Well, that depends on what kind of textual reality we’re trying to model. Controlling for length obviously makes the texts appear more similar, so the right question to ask is whether or not we think length is a disposable feature, a feature producing more noise than signal. I’m inclined to think length is important when comparing written  vs. spoken States of the Union, so I’d be inclined to use the Boolean results.

Either way, my habit at the moment is to make parameter adjustment part of the fun of data analysis, rather than relying on the default parameters or on whatever parameters all the really smart people tend to use. The smart people aren’t always pursuing the same questions that I’m pursuing as a humanist who studies rhetoric.

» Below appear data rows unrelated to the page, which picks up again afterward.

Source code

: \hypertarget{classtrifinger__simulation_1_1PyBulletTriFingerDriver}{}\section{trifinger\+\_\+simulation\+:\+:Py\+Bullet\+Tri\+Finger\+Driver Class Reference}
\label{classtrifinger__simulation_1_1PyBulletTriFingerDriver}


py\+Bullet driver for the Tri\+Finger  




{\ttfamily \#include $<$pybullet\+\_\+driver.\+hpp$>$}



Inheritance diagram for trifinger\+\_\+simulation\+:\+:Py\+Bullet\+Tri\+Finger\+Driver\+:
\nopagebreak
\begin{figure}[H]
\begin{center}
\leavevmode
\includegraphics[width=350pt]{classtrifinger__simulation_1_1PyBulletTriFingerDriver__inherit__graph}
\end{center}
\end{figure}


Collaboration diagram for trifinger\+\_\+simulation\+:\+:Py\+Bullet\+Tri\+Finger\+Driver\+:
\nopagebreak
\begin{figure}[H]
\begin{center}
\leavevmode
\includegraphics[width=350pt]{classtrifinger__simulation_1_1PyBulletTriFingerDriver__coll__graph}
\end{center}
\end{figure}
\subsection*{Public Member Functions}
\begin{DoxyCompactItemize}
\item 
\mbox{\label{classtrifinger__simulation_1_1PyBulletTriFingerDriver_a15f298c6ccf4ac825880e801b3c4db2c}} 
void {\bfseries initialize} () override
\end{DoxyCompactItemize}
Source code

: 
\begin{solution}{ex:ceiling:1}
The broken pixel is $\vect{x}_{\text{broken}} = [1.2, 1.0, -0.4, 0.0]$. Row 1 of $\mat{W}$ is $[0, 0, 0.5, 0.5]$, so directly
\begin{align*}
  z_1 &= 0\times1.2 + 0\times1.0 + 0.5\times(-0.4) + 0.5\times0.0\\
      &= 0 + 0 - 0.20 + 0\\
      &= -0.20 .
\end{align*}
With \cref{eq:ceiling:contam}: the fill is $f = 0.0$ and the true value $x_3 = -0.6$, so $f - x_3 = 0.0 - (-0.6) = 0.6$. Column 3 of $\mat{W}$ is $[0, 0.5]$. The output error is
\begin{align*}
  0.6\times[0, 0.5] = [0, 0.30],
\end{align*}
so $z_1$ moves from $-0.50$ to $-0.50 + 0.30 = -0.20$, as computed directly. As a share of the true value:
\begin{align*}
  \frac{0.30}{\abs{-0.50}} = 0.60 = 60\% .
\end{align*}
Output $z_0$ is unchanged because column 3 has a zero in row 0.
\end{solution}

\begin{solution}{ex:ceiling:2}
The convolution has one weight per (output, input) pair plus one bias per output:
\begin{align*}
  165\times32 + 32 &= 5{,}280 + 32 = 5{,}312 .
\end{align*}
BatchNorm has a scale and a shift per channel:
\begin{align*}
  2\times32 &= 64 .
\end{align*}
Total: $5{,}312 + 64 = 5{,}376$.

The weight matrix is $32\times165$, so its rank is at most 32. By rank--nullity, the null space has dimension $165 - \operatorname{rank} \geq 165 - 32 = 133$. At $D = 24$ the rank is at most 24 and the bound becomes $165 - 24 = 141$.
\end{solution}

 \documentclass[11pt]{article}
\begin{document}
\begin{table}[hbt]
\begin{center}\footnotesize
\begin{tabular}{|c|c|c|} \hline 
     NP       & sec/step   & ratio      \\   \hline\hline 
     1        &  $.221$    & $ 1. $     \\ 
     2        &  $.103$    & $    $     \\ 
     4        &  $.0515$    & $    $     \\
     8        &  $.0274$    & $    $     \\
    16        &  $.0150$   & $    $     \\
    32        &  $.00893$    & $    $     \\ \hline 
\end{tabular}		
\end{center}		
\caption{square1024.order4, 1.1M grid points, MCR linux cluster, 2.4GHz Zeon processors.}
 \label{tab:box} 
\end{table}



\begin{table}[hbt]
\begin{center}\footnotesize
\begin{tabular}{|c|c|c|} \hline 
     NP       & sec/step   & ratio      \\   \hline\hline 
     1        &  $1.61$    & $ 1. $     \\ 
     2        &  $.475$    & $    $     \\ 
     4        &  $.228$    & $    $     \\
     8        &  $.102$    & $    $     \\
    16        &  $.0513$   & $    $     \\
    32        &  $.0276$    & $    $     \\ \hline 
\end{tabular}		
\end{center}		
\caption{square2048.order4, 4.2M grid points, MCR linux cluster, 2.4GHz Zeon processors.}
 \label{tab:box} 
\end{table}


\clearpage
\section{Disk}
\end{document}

Another issue raised by this method comparison is the nature of the cosine similarity metric itself. 0 = no words shared, 1 = exact copies of the same text, but that leaves a hell of a lot of middle ground. What can I say, ultimately, and from a humanist perspective, about the fact that Nixon’s 1973 addresses have a cosine similarity of 0.83 while Eisenhower’s 1956 addresses have a cosine similarity of 0.48?

A few days ago I found and subsequently lost and now cannot re-find a Quora thread discussing common-sense methods for interpreting cosine similarity scores, and all the answers recommended using benchmarks: finding texts from the same or a similar genre as the texts under comparison that are commonly accepted to be exceedingly different or exceedingly similar (asking a small group of readers to come up with these judgments can be a good idea here). So, for example, if using this method on 19th century English novels, a good place to start would be to measure, say, Moby Dick and Pride and Prejudice, two novels that a priori we can be absolutely sure represent wildly different specimens from a semantic and stylistic standpoint.

And indeed, the cosine similarity of Melville’s and Austen’s novels is only 0.24. There’s a dissimilarity benchmark set. At the similarity end, we might compute the cosine similarity of, say, Pride and Prejudice and Sense and Sensibility.

Given that my interest in the State of the Union corpus has more to do with mode of delivery than individual presidential style, I’m not sure how to go about setting benchmarks for understanding (as a humanist) my cosine similarity results—I’m hesitant to use the “similarity cline” apparent in the graph above because that cline is exactly what I’m trying to understand.